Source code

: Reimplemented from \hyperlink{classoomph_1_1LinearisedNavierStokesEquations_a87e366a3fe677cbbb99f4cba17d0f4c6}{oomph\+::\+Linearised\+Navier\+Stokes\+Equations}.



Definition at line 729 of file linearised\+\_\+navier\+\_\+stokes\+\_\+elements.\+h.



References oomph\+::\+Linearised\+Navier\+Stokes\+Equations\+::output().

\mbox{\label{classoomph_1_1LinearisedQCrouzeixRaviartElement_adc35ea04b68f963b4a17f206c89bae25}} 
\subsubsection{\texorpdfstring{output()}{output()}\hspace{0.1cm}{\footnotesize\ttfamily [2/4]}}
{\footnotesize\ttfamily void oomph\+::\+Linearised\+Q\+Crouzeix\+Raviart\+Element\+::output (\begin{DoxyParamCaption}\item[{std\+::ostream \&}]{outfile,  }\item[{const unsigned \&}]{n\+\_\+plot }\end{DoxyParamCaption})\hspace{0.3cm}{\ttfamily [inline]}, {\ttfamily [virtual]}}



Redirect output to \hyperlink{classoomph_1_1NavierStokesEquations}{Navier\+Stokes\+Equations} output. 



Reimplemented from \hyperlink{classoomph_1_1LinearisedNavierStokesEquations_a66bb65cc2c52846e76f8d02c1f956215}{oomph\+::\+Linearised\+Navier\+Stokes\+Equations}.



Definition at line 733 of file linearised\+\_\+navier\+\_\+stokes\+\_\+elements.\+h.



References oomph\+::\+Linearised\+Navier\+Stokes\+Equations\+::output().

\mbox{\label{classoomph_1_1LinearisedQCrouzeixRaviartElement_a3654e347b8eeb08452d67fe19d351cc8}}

Task prompt
The output is every entry, printed exactly as it reads.

Expected answer
Source code

: Reimplemented from \hyperlink{classoomph_1_1LinearisedNavierStokesEquations_a87e366a3fe677cbbb99f4cba17d0f4c6}{oomph\+::\+Linearised\+Navier\+Stokes\+Equations}.



Definition at line 729 of file linearised\+\_\+navier\+\_\+stokes\+\_\+elements.\+h.



References oomph\+::\+Linearised\+Navier\+Stokes\+Equations\+::output().

\mbox{\label{classoomph_1_1LinearisedQCrouzeixRaviartElement_adc35ea04b68f963b4a17f206c89bae25}} 
\subsubsection{\texorpdfstring{output()}{output()}\hspace{0.1cm}{\footnotesize\ttfamily [2/4]}}
{\footnotesize\ttfamily void oomph\+::\+Linearised\+Q\+Crouzeix\+Raviart\+Element\+::output (\begin{DoxyParamCaption}\item[{std\+::ostream \&}]{outfile,  }\item[{const unsigned \&}]{n\+\_\+plot }\end{DoxyParamCaption})\hspace{0.3cm}{\ttfamily [inline]}, {\ttfamily [virtual]}}



Redirect output to \hyperlink{classoomph_1_1NavierStokesEquations}{Navier\+Stokes\+Equations} output. 



Reimplemented from \hyperlink{classoomph_1_1LinearisedNavierStokesEquations_a66bb65cc2c52846e76f8d02c1f956215}{oomph\+::\+Linearised\+Navier\+Stokes\+Equations}.



Definition at line 733 of file linearised\+\_\+navier\+\_\+stokes\+\_\+elements.\+h.



References oomph\+::\+Linearised\+Navier\+Stokes\+Equations\+::output().

\mbox{\label{classoomph_1_1LinearisedQCrouzeixRaviartElement_a3654e347b8eeb08452d67fe19d351cc8}}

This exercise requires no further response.